### PROBLEM TO SOLVE
Whenever a line below mentions the word "https", that line should be copied.

Collected data
☆ ☆ ☆ ☆
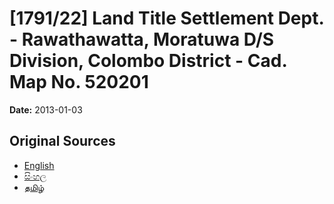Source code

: # [1791/22] Land Title Settlement Dept. - Rawathawatta, Moratuwa D/S Division, Colombo District - Cad. Map No. 520201

**Date:** 2013-01-03

## Original Sources

- [English](https://documents.gov.lk/view/extra-gazettes/2013/1/1791-22_E.pdf)
- [සිංහල](https://documents.gov.lk/view/extra-gazettes/2013/1/1791-22_S.pdf)
- [தமிழ்](https://documents.gov.lk/view/extra-gazettes/2013/1/1791-22_T.pdf)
☆ ☆ ☆ ☆
### YOUR SOLUTION
- [English](https://documents.gov.lk/view/extra-gazettes/2013/1/1791-22_E.pdf)
- [සිංහල](https://documents.gov.lk/view/extra-gazettes/2013/1/1791-22_S.pdf)
- [தமிழ்](https://documents.gov.lk/view/extra-gazettes/2013/1/1791-22_T.pdf)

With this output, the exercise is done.